Anyone already suceeded setting up CUDA for a Tesla K80 on GCP?
I initially used the default driver but didn’t recognize it, then downgraded to 470.x legacy as said on the Nvidia site [1].
After downgrading the driver, pretty easy task though, it started showing up in nvidia-smi but when I tried running blender no GPU was found.
I know that the nixpkgs build of blender doesn’t support CUDA out of the box and I am already using blender-bin from edolstra’s nix-warez.
CUDA samples (deviceQuery and deviceQueryDrv) also recognize the GPU but not CUDA, the system I am using to detect the GPU in Blender was already tested in Google Colab and another machine with Ubuntu and works fine.
Later I tried downgrading cudatoolkit and discovered that some stuff misses libs from cudatoolkit.lib. I’ve tried already cudatoolkit, nvidiaPackages_11_4.cudatoolkit and nvidiaPackages_10.cudatoolkit.
That’s my VPS config [2] and these are my terraform dotfiles [3].
Extra context:
cuda-samples using latest cudatoolkit
[nix-shell:~/WORKSPACE/cuda-samples/Samples/1_Utilities/deviceQuery]$ ./deviceQuery
./deviceQuery Starting...
CUDA Device Query (Runtime API) version (CUDART static linking)
cudaGetDeviceCount returned 35
-> CUDA driver version is insufficient for CUDA runtime version
Result = FAIL
[nix-shell:~/WORKSPACE/cuda-samples/Samples/1_Utilities/deviceQueryDrv]$ ./deviceQueryDrv
./deviceQueryDrv Starting...
CUDA Device Query (Driver API) statically linked version
Detected 1 CUDA Capable device(s)
Device 0: "Tesla K80"
CUDA Driver Version: 11.4
CUDA Capability Major/Minor version number: 3.7
Total amount of global memory: 11441 MBytes (11997020160 bytes)
(13) Multiprocessors, (192) CUDA Cores/MP: 2496 CUDA Cores
GPU Max Clock rate: 824 MHz (0.82 GHz)
Memory Clock rate: 2505 Mhz
Memory Bus Width: 384-bit
L2 Cache Size: 1572864 bytes
Max Texture Dimension Sizes 1D=(65536) 2D=(65536, 65536) 3D=(4096, 4096, 4096)

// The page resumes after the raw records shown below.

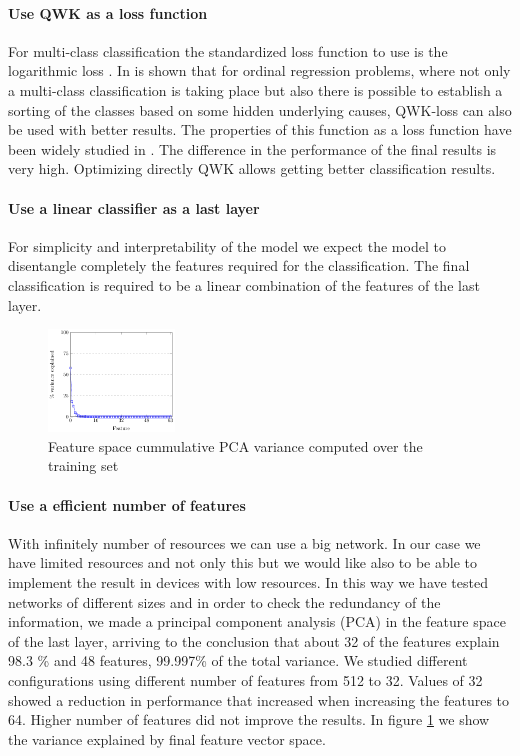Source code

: \documentclass[preprint]{elsarticle}
\theoremstyle{definition} %
\theoremstyle{remark}
\begin{document}
\paragraph{Use QWK as a loss function} For multi-class classification the standardized loss function to use is the logarithmic loss \citep{Goodfellow-et-al-2016}. In \citep{DELATORRE2017} is shown that for ordinal regression problems, where not only a multi-class classification is taking place but also there is possible to establish a sorting of the classes based on some hidden underlying causes, QWK-loss can also be used with better results. The properties of this function as a loss function have been widely studied in \cite{jdelatorre-2017}. The difference in the performance of the final results is very high. Optimizing directly QWK allows getting better classification results.

\paragraph{Use a linear classifier as a last layer} For simplicity and interpretability of the model we expect the model to disentangle completely the features required for the classification. The final classification is required to be a linear combination of the features of the last layer.

\begin{figure}
	\centering
	\includegraphics[width=0.30\textwidth]{figures/PCA-feature-space.pdf}
	\caption{Feature space cummulative PCA variance computed over the training set}
	\label{fig:pca_graph}
\end{figure}

\paragraph{Use a efficient number of features} With infinitely number of resources we can use a big network. In our case we have limited resources and not only this but we would like also to be able to implement the result in devices with low resources. In this way we have tested networks of different sizes and in order to check the redundancy of the information, we made a principal component analysis (PCA) in the feature space of the last layer, arriving to the conclusion that about 32 of the features explain 98.3 \% and 48 features, 99.997\% of the total variance. We studied different configurations using different number of features from 512 to 32. Values of 32 showed a reduction in performance that increased when increasing the features to 64. Higher number of features did not improve the results. In figure \ref{fig:pca_graph} we show the variance explained by final feature vector space.
\end{document}
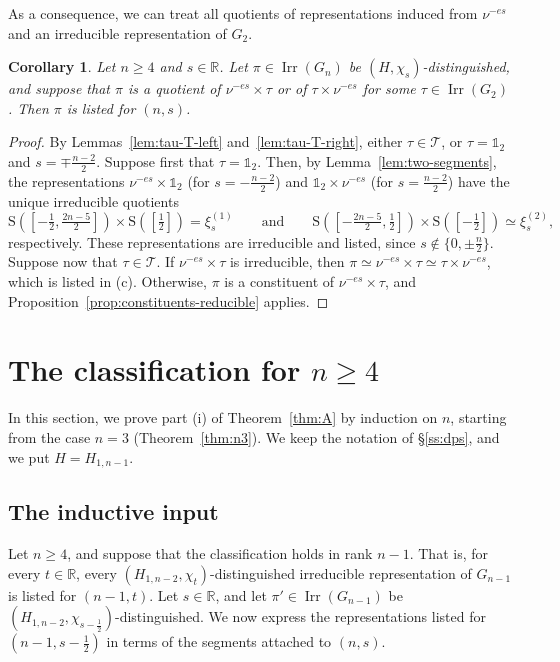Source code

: \documentclass[11pt]{amsart}
\numberwithin{equation}{section}
\theoremstyle{plain}
\newtheorem{corollary}[theorem]{Corollary}
\theoremstyle{definition}
\theoremstyle{remark}
\newcommand{\R}{\mathbb{R}}
\newcommand{\one}{\mathds{1}}
\newcommand{\T}{\mathcal{T}}
\DeclareMathOperator{\Irr}{Irr}
\newcommand{\xione}{\xi^{(1)}}
\newcommand{\xitwo}{\xi^{(2)}}
\newcommand{\Ss}{\mathrm{S}}
\begin{document}
As a consequence, we can treat all quotients of representations induced from $\nu^{-es}$ and an irreducible representation of $G_2$.

\begin{corollary}\label{cor:quotient-nu-tau-listed}
	Let $n\ge4$ and $s\in\R$. Let $\pi\in\Irr(G_n)$ be $(H,\chi_s)$-distinguished, and suppose that $\pi$ is a quotient of $\nu^{-es}\times\tau$ or of $\tau\times\nu^{-es}$ for some $\tau\in\Irr(G_2)$. Then $\pi$ is listed for $(n,s)$.
\end{corollary}

\begin{proof}
	By Lemmas~\ref{lem:tau-T-left} and~\ref{lem:tau-T-right}, either $\tau\in\T$, or $\tau=\one_2$ and $s=\mp\frac{n-2}2$. Suppose first that $\tau=\one_2$. Then, by Lemma~\ref{lem:two-segments}, the representations $\nu^{-es}\times\one_2$ (for $s=-\frac{n-2}2$) and $\one_2\times\nu^{-es}$ (for $s=\frac{n-2}2$) have the unique irreducible quotients
	$$
	\Ss([-\tfrac12,\tfrac{2n-5}2])\times\Ss([\tfrac12])=\xione_s\qquad\text{and}\qquad\Ss([-\tfrac{2n-5}2,\tfrac12])\times\Ss([-\tfrac12])\simeq\xitwo_s,$$
	respectively. These representations are irreducible and listed, since $s\notin\{0,\pm\frac n2\}$. Suppose now that $\tau\in\T$. If $\nu^{-es}\times\tau$ is irreducible, then $\pi\simeq\nu^{-es}\times\tau\simeq\tau\times\nu^{-es}$, which is listed in (c). Otherwise, $\pi$ is a constituent of $\nu^{-es}\times\tau$, and Proposition~\ref{prop:constituents-reducible} applies.
\end{proof}

\section{The classification for \texorpdfstring{$n\ge4$}{n>=4}}\label{sec:induction}

In this section, we prove part (i) of Theorem~\ref{thm:A} by induction on $n$, starting from the case $n=3$ (Theorem~\ref{thm:n3}). We keep the notation of \S\ref{ss:dps}, and we put $H=H_{1,n-1}$.

\subsection{The inductive input}\label{ss:inductive-input}

Let $n\ge4$, and suppose that the classification holds in rank $n-1$. That is, for every $t\in\R$, every $(H_{1,n-2},\chi_t)$-distinguished irreducible representation of $G_{n-1}$ is listed for $(n-1,t)$. Let $s\in\R$, and let $\pi'\in\Irr(G_{n-1})$ be $(H_{1,n-2},\chi_{s-\frac12})$-distinguished. We now express the representations listed for $(n-1,s-\frac12)$ in terms of the segments attached to $(n,s)$.
\end{document}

Maximum Layered 1D Texture Size, (num) layers 1D=(16384), 2048 layers
Maximum Layered 2D Texture Size, (num) layers 2D=(16384, 16384), 2048 layers
Total amount of constant memory: 65536 bytes
Total amount of shared memory per block: 49152 bytes
Total number of registers available per block: 65536
Warp size: 32
Maximum number of threads per multiprocessor: 2048
Maximum number of threads per block: 1024
Max dimension size of a thread block (x,y,z): (1024, 1024, 64)
Max dimension size of a grid size (x,y,z): (2147483647, 65535, 65535)
Texture alignment: 512 bytes
Maximum memory pitch: 2147483647 bytes
Concurrent copy and kernel execution: Yes with 2 copy engine(s)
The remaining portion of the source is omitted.